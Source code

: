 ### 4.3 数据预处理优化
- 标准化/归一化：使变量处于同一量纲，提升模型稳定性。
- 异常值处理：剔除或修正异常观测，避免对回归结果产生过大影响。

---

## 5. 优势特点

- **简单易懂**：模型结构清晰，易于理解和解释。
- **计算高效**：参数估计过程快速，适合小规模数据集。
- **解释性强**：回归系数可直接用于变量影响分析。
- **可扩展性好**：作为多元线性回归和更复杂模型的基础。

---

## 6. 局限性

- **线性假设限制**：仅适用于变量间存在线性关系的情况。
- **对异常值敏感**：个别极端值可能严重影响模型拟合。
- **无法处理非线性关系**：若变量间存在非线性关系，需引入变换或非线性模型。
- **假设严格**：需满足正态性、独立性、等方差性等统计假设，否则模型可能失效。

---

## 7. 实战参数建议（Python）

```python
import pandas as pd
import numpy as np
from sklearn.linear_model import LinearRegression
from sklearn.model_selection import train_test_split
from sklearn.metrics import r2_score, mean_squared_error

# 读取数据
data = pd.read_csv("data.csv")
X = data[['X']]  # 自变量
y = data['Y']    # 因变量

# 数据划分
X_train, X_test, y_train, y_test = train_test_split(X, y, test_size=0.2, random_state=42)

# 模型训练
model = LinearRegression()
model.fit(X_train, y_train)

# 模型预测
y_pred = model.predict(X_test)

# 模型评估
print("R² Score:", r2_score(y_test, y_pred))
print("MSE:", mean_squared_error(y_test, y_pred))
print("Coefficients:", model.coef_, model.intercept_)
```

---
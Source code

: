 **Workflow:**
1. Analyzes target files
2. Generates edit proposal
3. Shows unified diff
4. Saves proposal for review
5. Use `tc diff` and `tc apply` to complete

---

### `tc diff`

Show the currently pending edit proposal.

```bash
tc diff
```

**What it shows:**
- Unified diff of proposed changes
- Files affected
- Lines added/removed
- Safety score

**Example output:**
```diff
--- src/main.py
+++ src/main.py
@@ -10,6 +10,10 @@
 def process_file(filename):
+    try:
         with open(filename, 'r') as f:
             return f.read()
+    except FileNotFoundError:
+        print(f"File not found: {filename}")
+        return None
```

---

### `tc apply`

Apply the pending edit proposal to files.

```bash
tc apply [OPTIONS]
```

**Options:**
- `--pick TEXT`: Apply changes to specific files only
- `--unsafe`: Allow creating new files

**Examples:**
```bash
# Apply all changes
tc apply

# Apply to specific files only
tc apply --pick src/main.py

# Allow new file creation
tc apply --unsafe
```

About this exercise -> When the word "specific" occurs in a line above, list that line.

Exercise output ->
- `--pick TEXT`: Apply changes to specific files only
# Apply to specific files only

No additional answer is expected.